В своем романе «Девушка и старец» тот же Чинский обвинял Мицкевича в чванстве, эгоизме и усыплении национального духа. «Вижу, как на его призыв самые мужественные сделались монахами и одежду рыцарскую на духовное одеяние сменили. Темная ряса скрывает их грудь, на которой еще недавно сверкало оружие; в руке, в которой мгновенье назад грозили палаш, штык и пика, теперь движутся четки». Эта характеристика, «красноречивого мужа» чем-то сродни памфлету на Мицкевича в прологе к «Кордиану»[163]. Этот Ян Чинский, некогда участник восстания, начальник штаба при командующем движением в Люблинском воеводстве, позднее, при генерале Шептыцком, яростный демократ, разделял в этом случае взгляд радикальных демократов в эмиграции на роль и значение всяческих мессианистических грез эмигрантщины.
Политические противники Чинского были о нем весьма дурного мнения.
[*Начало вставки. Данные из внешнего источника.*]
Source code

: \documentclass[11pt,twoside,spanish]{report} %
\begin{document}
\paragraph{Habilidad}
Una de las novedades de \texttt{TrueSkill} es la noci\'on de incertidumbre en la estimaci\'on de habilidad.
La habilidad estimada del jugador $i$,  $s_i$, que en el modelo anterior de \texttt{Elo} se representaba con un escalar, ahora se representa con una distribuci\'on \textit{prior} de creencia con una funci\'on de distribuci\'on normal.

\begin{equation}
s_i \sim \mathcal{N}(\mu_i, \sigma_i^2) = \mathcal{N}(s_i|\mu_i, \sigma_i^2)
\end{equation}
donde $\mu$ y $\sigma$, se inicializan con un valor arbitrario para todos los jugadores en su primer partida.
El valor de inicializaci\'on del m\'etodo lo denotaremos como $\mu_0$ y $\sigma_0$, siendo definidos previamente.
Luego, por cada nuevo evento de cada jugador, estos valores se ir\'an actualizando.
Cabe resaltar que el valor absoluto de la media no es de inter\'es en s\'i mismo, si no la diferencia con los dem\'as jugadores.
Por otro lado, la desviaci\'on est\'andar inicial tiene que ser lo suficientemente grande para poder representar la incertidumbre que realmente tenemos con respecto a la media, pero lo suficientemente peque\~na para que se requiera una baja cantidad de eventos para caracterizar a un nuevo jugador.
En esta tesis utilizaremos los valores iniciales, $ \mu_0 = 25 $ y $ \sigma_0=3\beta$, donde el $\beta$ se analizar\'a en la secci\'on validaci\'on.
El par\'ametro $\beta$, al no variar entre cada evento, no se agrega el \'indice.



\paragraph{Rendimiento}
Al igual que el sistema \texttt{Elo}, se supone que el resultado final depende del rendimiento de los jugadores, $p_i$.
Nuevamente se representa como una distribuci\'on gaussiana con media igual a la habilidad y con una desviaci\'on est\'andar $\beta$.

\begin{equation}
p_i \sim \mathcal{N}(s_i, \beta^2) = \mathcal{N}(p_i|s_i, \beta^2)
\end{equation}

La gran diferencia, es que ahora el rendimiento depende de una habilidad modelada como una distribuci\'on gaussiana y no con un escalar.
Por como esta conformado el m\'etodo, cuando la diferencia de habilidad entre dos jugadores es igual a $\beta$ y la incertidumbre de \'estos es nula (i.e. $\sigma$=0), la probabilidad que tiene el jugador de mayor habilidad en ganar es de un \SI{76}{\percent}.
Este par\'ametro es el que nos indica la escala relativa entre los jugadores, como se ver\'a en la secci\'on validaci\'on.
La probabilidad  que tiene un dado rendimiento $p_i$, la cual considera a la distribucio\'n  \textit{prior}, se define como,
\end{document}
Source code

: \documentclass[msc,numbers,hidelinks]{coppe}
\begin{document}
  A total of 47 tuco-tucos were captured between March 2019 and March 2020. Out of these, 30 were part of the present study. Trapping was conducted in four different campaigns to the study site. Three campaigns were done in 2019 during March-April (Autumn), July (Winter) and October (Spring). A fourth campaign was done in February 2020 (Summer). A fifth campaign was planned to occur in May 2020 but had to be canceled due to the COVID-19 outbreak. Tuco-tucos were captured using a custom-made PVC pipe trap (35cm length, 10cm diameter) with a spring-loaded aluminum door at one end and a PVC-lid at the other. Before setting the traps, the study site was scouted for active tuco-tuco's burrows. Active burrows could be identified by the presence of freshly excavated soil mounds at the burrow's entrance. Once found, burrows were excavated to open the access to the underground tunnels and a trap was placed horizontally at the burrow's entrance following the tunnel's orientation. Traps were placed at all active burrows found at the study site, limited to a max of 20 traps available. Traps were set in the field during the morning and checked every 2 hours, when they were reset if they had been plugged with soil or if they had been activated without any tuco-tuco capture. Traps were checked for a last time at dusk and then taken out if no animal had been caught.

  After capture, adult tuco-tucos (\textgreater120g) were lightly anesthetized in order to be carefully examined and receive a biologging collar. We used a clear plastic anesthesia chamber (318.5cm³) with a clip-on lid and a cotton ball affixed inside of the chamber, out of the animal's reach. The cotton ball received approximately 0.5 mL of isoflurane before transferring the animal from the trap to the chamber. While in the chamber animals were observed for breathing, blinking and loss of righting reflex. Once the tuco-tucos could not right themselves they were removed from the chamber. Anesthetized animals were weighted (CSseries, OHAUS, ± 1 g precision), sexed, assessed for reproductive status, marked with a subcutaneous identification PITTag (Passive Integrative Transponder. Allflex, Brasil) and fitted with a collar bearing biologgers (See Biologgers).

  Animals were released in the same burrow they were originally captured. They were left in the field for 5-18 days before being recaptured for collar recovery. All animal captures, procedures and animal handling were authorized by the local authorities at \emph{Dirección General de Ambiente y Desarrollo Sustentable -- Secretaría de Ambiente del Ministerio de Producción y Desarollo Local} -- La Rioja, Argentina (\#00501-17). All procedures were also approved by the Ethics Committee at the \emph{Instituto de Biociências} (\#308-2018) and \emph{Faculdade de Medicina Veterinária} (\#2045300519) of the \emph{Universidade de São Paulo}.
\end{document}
Они охотно повторяли ядовитое четверостишие Мицкевича о Чинском.
Среди эмигрантов было немало яростных голов, отсутствие политических надежд не склоняло их к взаимной вежливости. Эмигранты страшились политической трезвости, они предпочитали приближаться со священным испугом к оловянной чаше, в которой кровь павших повстанцев была смешана со святой водой.
* * *Мысль о счастье не покидает поэта, но теперь это уже не ревностные поиски в темноте, теперь она спокойней, более проникнута самоотречением, ибо научена противоречиями столь глубоко, что утрачивает личные черты. Есть в письме к Кайсевичу и Реттелю несколько фраз проникновенных и исполненных мудрой горечи.
«Тяжела битва жизни! — пишет Мицкевич. — Вы на собственном опыте постигнете удивительную вещь: наслаждения и приятности, которые убегают от нас, когда мы гонимся за ними, как только мы начинаем отрекаться от них, начинают гнаться за нами. Человек может дойти до такого страшного могущества, что едва он взглянет на безделушку, на красивое лицо, он находит их вдруг перед собой; мир будет ломиться к нему сквозь запертые двери».